### WHAT YOU HAVE TO DO
Below are lines of data; count those containing the word "response" and write nothing but the number.

Recorded data:
====================
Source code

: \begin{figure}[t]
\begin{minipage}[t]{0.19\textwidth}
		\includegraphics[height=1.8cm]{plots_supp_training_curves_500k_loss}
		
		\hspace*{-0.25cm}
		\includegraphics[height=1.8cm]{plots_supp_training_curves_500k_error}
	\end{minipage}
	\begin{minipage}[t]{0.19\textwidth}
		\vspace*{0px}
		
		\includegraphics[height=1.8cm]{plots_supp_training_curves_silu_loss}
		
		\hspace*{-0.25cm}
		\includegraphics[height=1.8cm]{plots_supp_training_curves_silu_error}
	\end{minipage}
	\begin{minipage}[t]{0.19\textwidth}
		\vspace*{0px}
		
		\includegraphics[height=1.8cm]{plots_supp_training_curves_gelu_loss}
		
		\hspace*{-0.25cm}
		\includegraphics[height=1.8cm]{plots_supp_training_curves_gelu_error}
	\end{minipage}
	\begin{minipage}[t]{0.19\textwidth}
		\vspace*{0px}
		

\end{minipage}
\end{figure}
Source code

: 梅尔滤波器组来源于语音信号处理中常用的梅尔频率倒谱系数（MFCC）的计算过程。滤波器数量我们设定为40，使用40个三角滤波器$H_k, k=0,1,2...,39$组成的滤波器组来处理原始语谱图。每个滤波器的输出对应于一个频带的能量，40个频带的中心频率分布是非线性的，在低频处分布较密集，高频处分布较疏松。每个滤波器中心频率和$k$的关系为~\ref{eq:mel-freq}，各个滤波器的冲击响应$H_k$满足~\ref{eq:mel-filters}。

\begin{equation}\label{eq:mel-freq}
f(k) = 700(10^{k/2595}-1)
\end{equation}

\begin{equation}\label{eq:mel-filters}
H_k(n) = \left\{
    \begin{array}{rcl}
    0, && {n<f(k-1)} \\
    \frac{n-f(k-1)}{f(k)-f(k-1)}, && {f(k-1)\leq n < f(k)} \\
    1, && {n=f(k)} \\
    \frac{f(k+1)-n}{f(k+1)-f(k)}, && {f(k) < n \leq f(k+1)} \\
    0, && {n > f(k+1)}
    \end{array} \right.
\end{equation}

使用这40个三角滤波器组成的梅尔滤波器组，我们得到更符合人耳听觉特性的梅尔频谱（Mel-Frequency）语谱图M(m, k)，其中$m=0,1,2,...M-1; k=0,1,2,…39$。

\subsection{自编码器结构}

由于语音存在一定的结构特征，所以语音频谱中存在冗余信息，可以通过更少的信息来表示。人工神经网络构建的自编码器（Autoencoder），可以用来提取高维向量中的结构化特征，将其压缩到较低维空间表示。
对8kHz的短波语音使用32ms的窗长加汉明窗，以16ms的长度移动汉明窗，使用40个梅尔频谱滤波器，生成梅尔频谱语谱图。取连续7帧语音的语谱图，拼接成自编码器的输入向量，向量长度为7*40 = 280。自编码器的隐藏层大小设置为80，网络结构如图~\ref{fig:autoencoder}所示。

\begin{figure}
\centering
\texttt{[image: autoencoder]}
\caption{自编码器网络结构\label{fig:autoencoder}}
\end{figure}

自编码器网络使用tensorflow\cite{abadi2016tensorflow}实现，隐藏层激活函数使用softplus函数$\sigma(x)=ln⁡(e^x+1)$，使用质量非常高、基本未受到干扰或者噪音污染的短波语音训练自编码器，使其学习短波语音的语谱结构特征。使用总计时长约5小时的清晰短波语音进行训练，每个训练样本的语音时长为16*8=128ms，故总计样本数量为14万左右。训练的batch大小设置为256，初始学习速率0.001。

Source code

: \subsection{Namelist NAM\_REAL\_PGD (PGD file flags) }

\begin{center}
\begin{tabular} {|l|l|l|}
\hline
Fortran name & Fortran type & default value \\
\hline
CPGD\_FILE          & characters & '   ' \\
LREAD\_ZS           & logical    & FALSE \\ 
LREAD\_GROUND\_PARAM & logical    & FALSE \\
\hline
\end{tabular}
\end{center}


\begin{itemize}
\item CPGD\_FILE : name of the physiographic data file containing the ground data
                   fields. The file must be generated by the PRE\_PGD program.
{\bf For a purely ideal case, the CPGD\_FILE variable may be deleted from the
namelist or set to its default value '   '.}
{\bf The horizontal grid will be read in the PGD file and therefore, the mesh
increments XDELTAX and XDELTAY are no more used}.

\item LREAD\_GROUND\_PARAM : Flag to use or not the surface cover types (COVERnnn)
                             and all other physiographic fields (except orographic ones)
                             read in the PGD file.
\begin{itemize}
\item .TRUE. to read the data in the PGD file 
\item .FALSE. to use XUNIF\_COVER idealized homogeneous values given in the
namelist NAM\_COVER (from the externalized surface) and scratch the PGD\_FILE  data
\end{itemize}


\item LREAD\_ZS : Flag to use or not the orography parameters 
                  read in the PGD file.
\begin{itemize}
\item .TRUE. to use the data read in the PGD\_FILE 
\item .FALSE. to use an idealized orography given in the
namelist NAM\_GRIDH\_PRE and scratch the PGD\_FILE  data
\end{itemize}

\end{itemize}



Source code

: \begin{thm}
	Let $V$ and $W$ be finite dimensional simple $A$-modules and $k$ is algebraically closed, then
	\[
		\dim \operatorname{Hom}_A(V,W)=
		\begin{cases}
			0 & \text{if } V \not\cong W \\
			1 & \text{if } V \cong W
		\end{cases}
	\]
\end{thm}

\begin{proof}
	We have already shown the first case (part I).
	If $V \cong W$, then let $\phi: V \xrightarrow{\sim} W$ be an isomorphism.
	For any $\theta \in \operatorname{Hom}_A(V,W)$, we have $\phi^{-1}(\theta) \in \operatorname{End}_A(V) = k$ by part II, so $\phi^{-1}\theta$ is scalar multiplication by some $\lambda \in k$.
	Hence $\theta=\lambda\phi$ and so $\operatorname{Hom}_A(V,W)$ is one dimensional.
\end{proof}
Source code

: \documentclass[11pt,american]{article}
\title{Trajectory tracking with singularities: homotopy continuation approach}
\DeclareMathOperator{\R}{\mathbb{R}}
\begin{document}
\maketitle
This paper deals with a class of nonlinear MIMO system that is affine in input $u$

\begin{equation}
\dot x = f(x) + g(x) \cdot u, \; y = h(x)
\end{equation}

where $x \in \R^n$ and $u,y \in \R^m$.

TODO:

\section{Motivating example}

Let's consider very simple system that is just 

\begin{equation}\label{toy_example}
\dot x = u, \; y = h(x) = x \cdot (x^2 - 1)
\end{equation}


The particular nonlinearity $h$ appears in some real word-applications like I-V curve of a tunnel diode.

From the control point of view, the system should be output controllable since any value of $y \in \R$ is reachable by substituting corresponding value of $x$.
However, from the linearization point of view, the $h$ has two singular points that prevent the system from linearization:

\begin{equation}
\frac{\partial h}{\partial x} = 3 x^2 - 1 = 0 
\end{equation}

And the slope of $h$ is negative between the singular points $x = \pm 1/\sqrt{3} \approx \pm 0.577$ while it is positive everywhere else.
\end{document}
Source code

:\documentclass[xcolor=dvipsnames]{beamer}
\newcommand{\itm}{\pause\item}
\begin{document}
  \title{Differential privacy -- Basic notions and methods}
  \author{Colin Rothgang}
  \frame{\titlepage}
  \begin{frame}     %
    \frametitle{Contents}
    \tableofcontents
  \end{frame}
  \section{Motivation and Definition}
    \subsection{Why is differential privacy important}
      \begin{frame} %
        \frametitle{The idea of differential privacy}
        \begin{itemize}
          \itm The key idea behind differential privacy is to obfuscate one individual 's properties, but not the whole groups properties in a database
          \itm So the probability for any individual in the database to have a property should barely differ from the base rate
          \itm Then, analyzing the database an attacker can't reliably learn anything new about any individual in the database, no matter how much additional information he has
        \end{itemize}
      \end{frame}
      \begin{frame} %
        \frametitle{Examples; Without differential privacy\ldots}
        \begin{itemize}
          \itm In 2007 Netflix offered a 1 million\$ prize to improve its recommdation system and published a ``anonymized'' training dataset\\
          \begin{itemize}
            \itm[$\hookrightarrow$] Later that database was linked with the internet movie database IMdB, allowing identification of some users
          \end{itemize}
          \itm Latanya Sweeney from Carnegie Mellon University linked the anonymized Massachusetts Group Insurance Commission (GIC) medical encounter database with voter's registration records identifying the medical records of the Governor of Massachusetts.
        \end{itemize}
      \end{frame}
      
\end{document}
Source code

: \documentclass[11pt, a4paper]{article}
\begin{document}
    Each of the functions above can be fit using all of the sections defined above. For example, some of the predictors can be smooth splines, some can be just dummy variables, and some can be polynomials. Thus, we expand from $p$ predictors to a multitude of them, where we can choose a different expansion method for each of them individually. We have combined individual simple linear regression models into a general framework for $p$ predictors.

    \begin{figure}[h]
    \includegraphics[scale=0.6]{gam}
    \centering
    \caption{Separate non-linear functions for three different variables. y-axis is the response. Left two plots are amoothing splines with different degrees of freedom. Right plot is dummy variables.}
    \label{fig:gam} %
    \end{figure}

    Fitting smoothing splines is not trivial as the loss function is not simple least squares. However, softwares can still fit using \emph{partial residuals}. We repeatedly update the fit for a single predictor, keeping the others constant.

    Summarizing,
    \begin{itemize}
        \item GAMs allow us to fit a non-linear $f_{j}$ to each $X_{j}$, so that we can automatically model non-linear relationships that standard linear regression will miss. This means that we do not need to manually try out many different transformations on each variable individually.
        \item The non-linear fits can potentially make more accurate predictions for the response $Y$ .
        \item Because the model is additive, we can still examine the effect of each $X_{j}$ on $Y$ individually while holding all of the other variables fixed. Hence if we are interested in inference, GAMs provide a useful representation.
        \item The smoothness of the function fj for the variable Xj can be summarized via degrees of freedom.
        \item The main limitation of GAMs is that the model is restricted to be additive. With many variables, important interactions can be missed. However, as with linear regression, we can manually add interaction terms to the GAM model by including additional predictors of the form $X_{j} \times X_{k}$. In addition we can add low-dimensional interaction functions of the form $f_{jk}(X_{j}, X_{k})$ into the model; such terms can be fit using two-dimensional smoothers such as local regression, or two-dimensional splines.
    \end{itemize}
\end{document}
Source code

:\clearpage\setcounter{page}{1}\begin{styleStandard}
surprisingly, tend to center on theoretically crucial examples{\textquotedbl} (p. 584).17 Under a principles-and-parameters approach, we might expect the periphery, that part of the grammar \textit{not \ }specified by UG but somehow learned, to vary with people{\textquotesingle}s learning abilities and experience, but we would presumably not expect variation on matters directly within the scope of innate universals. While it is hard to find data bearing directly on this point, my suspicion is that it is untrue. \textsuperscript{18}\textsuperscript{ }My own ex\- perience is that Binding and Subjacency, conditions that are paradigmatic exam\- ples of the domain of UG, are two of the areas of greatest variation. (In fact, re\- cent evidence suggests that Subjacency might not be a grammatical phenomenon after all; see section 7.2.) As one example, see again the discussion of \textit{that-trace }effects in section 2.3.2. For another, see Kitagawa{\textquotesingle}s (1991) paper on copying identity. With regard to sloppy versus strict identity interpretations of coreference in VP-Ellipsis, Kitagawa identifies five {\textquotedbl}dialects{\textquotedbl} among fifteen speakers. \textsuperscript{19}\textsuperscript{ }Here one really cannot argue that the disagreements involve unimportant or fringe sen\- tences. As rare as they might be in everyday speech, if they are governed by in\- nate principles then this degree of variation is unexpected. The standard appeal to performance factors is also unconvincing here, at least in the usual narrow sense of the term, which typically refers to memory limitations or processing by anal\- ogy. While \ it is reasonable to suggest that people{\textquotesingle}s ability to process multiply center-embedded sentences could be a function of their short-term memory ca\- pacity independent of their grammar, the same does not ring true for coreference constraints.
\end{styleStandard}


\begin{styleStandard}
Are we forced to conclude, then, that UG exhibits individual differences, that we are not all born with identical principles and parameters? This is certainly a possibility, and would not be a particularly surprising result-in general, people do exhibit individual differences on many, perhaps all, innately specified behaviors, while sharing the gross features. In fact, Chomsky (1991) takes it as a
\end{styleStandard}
====================
### EXERCISE ANSWER
2